Capitolo II: Conseguenze Dell'Egoismo
Fidnemid, 16 Ottobre.
La quiete dell'ambiente regnò finché nei vicoli, tra macerie che ancora liberavano pulviscolo, si udì un sospiro di vento, richiamo dei perduti, scorrere assieme al tintinnare dei lumi fissati malamente a dei massi.
La luce di questi, poco visibile e scura, trascurata dal terrore, vibrò l'attimo prima che tutta la struttura prendesse a oscillare. Dei cani abbaiarono da lontano, seguiti dai gatti randagi che miagolarono insistenti.
Stava per scendere la sera e il debole rossore del crepuscolo lottava fra le fessure dei cumuli di mattoni e cemento.
Diverse chiamate partirono da punti distanti della città fantasma e, dopo queste, dei passi aumentarono la loro cadenza all'interno del labirinto polveroso.
Respiri affaticati e spaventati presero possesso delle vie, fin quando tre sirene partirono in simultanea; stridule, dal ritmo pacato, segnarono l'inizio del coprifuoco.
Da quel preciso istante, nessun abitante avrebbe dovuto abbandonare le abitazioni assegnategli, non prima delle sette del giorno dopo.
Successivamente le lanterne che costeggiavano i passaggi e aiutavano la visione delle strade, ancora parzialmente intatte, a poco a poco si spensero, lasciando via libera all'oblio.
Il grigio era padrone dello scenario; dal cielo plumbeo alle piante che avevano perduto colore, fino a giungere al cuore pulsante di quella desolazione, il quale collassava su se stesso, ora dopo ora, cadendo nella voragine di morte che la natura maledetta di Fidnemid aveva spalancato.
Ciò che rimaneva del centro perse le poche presenze guadagnate nella giornata e numerosi furono i focolari che si accesero nelle rimanenze delle frazioni. Brusii nacquero e si levarono nell'etere sempre più scuro, così come antichi canti, fautori di speranza e pianti di reminiscenza.
Ombre agili e meno capaci scivolarono, saltarono e corsero fra le tubature portate alla luce, sradicate da una potenza fuori dal volere della natura. Scappavano dalla notte, fuggivano alla morte, portando con loro cianfrusaglie e cibarie trovate nelle fosse della loro stessa città, pericolosa in ogni centimetro quadrato.
Si lasciarono alle spalle amici con cui non avrebbero più parlato; parenti che non avrebbero riabbracciato, ricordando di loro gli occhi vitrei e la pelle fredda tipica dei cadaveri.

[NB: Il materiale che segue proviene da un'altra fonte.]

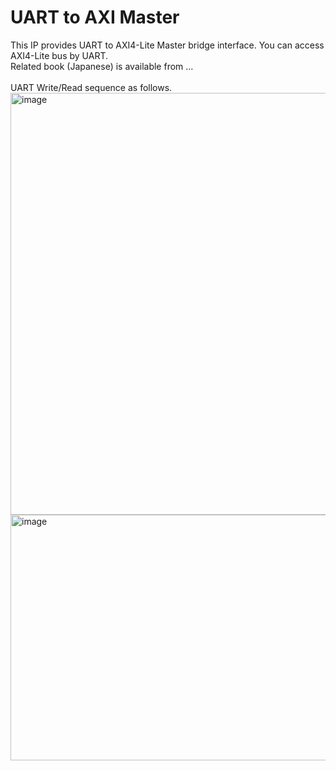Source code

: # UART to AXI Master
This IP provides UART to AXI4-Lite Master bridge interface. You can access AXI4-Lite bus by UART.<br>
Related book (Japanese) is available from ... <br>
<br>
UART Write/Read sequence as follows.
<img width="741" height="675" alt="image" src="https://github.com/user-attachments/assets/3d8217bd-2ef6-4bc1-a485-2c7ddfa112ec" />
<img width="1052" height="393" alt="image" src="https://github.com/user-attachments/assets/5a2154c6-8b37-4079-a7d9-34be51425da5" />
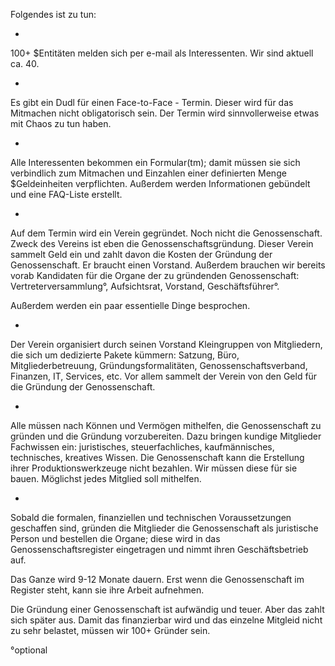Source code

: Folgendes ist zu tun:

+
100+ $Entitäten melden sich per e-mail als Interessenten. Wir sind aktuell ca. 40. 

+
Es gibt ein Dudl für einen Face-to-Face - Termin. Dieser wird für das Mitmachen nicht obligatorisch sein. Der Termin wird sinnvollerweise etwas mit Chaos zu tun haben.

+
Alle Interessenten bekommen ein Formular(tm); damit müssen sie sich verbindlich zum Mitmachen und Einzahlen einer definierten Menge $Geldeinheiten verpflichten. Außerdem werden Informationen gebündelt und eine FAQ-Liste erstellt.

+
Auf dem Termin wird ein Verein gegründet. Noch nicht die Genossenschaft. Zweck des Vereins ist eben die Genossenschaftsgründung. Dieser Verein sammelt Geld ein und zahlt davon die Kosten der Gründung der Genossenschaft. Er braucht einen Vorstand. Außerdem brauchen wir bereits vorab Kandidaten für die Organe der zu gründenden Genossenschaft: Vertreterversammlung°, Aufsichtsrat, Vorstand, Geschäftsführer°.

Außerdem werden ein paar essentielle Dinge besprochen.

+
Der Verein organisiert durch seinen Vorstand Kleingruppen von Mitgliedern, die sich um dedizierte Pakete kümmern: Satzung, Büro, Mitgliederbetreuung, Gründungsformalitäten, Genossenschaftsverband, Finanzen, IT, Services, etc. Vor allem sammelt der Verein von den Geld für die Gründung der Genossenschaft. 

+
Alle müssen nach Können und Vermögen mithelfen, die Genossenschaft zu gründen und die Gründung vorzubereiten. Dazu bringen kundige Mitglieder Fachwissen ein: juristisches, steuerfachliches, kaufmännisches, technisches, kreatives Wissen. Die Genossenschaft kann die Erstellung ihrer Produktionswerkzeuge nicht bezahlen. Wir müssen diese für sie bauen. Möglichst jedes Mitglied soll mithelfen.

+
Sobald die formalen, finanziellen und technischen Voraussetzungen geschaffen sind, gründen die Mitglieder die Genossenschaft als juristische Person und bestellen die Organe; diese wird in das Genossenschaftsregister eingetragen und nimmt ihren Geschäftsbetrieb auf.  

Das Ganze wird 9-12 Monate dauern. Erst wenn die Genossenschaft im Register steht, kann sie ihre Arbeit aufnehmen.

Die Gründung einer Genossenschaft ist aufwändig und teuer. Aber das zahlt sich später aus. Damit das finanzierbar wird und das einzelne Mitgleid nicht zu sehr belastet, müssen wir 100+ Gründer sein.

°optional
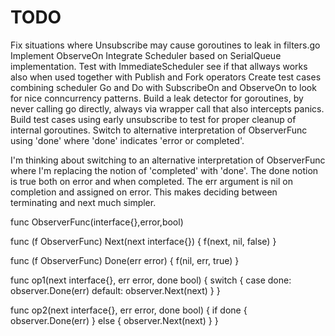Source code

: # TODO
Fix situations where Unsubscribe may cause goroutines to leak in filters.go
Implement ObserveOn
Integrate Scheduler based on SerialQueue implementation.
Test with ImmediateScheduler see if that allways works also when used together with Publish and Fork operators
Create test cases combining scheduler Go and Do with SubscribeOn and ObserveOn to look for nice conncurrency patterns.
Build a leak detector for goroutines, by never calling go directly, always via wrapper call that also intercepts panics.
Build test cases using early unsubscribe to test for proper cleanup of internal goroutines.
Switch to alternative interpretation of ObserverFunc using 'done' where 'done' indicates 'error or completed'.


I'm thinking about switching to an alternative interpretation of ObserverFunc
where I'm replacing the notion of 'completed' with 'done'. The done notion is true
both on error and when completed. The err argument is nil on completion and assigned
on error. This makes deciding between terminating and next much simpler.

func ObserverFunc(interface{},error,bool)

func (f ObserverFunc) Next(next interface{}) {
	f(next, nil, false)
}

func (f ObserverFunc) Done(err error) {
	f(nil, err, true)
}

func op1(next interface{}, err error, done bool)  {
	switch {
	case done:
		observer.Done(err)
	default:
		observer.Next(next)
	}
}

func op2(next interface{}, err error, done bool)  {
	if done {
		observer.Done(err)
	} else {
		observer.Next(next)
	}
}
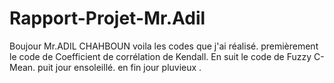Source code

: # Rapport-Projet-Mr.Adil
Boujour Mr.ADIL CHAHBOUN voila  les codes que j'ai réalisé.
premièrement le code de Coefficient de corrélation de Kendall.
En suit le code de Fuzzy C-Mean. 
puit  jour ensoleillé.
en fin jour pluvieux .
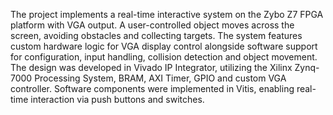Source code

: The project implements a real-time interactive system on the Zybo Z7 FPGA platform with VGA output.
A user-controlled object moves across the screen, avoiding obstacles and collecting targets.
The system features custom hardware logic for VGA display control alongside software support for configuration, input handling, collision detection and object movement.
The design was developed in Vivado IP Integrator, utilizing the Xilinx Zynq-7000 Processing System, BRAM, AXI Timer, GPIO and custom VGA controller.
Software components were implemented in Vitis, enabling real-time interaction via push buttons and switches.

Una dopo l'altra le sezioni di Fidnemid lanciarono segnali con le luci dello stadio che, prontamente le autorità avevano suddiviso per agevolare la comunicazione.

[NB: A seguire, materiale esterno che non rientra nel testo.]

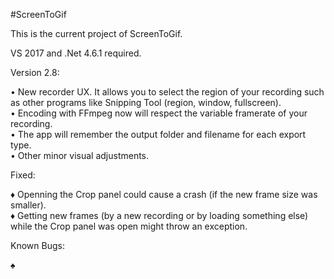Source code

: ﻿#ScreenToGif  

This is the current project of ScreenToGif.  

VS 2017 and .Net 4.6.1 required.  


Version 2.8:

• New recorder UX. It allows you to select the region of your recording such as other programs like Snipping Tool (region, window, fullscreen).  
• Encoding with FFmpeg now will respect the variable framerate of your recording.  
• The app will remember the output folder and filename for each export type.  
• Other minor visual adjustments.  

Fixed:

♦ Openning the Crop panel could cause a crash (if the new frame size was smaller).  
♦ Getting new frames (by a new recording or by loading something else) while the Crop panel was open might throw an exception.

Known Bugs:

♠ 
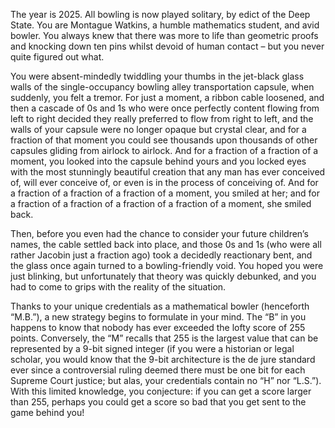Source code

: The year is 2025. All bowling is now played solitary, by edict of the Deep State. You are Montague Watkins, a humble mathematics student, and avid bowler. You always knew that there was more to life than geometric proofs and knocking down ten pins whilst devoid of human contact – but you never quite figured out what.

You were absent-mindedly twiddling your thumbs in the jet-black glass walls of the single-occupancy bowling alley transportation capsule, when suddenly, you felt a tremor. For just a moment, a ribbon cable loosened, and then a cascade of 0s and 1s who were once perfectly content flowing from left to right decided they really preferred to flow from right to left, and the walls of your capsule were no longer opaque but crystal clear, and for a fraction of that moment you could see thousands upon thousands of other capsules gliding from airlock to airlock. And for a fraction of a fraction of a moment, you looked into the capsule behind yours and you locked eyes with the most stunningly beautiful creation that any man has ever conceived of, will ever conceive of, or even is in the process of conceiving of. And for a fraction of a fraction of a fraction of a moment, you smiled at her; and for a fraction of a fraction of a fraction of a fraction of a moment, she smiled back.

Then, before you even had the chance to consider your future children’s names, the cable settled back into place, and those 0s and 1s (who were all rather Jacobin just a fraction ago) took a decidedly  reactionary bent, and the glass once again turned to a bowling-friendly void. You hoped you were just blinking, but unfortunately that theory was quickly debunked, and you had to come to grips with the reality of the situation.

Thanks to your unique credentials as a mathematical bowler (henceforth “M.B.”), a new strategy begins to formulate in your mind. The “B” in you happens to know that nobody has ever exceeded the lofty score of 255 points. Conversely, the “M” recalls that 255 is the largest value that can be represented by a 9-bit signed integer (if you were a historian or legal scholar, you would know that the 9-bit architecture is the de jure standard ever since a controversial ruling deemed there must be one bit for each Supreme Court justice; but alas, your credentials contain no “H” nor “L.S.”). With this limited knowledge, you conjecture: if you can get a score larger than 255, perhaps you could get a score so bad that you get sent to the game behind you!
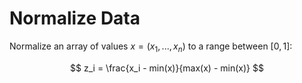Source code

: # Normalize Data
Normalize an array of values $x=(x_1,...,x_n)$ to a range between $[0,1]$:

$$
z_i = \frac{x_i - min(x)}{max(x) - min(x)}
$$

La prima a illuminare l'orizzonte ormai nero con tre bagliori di bianco fu Fad, a seguire Airmed e Sentana annunciarono anch'esse l'arrivo degli ultimi cercatori, accendendo i fari quasi nello stesso momento.
Armogen tardò di poco dalla sua solita puntualità, ma anche là tutte le persone che si erano allontanate per necessità, avevano fatto ritorno.
— Oh diamine, andiamo!
Gridò un omone anziano al confine della frazione più lontana: Annwn.
Egli era agitato e setacciava oltre il sottile confine, alla ricerca degli ultimi giovani. Batté poi la torcia che aveva in mano contro un palo di metallo, accendendola e scrutando meglio nel buio mentre un agente gli faceva cenno di azionare il comunicatore.
— Lo sapevo!
Quella ragazza non fa altro che creare dei casini, maledizione!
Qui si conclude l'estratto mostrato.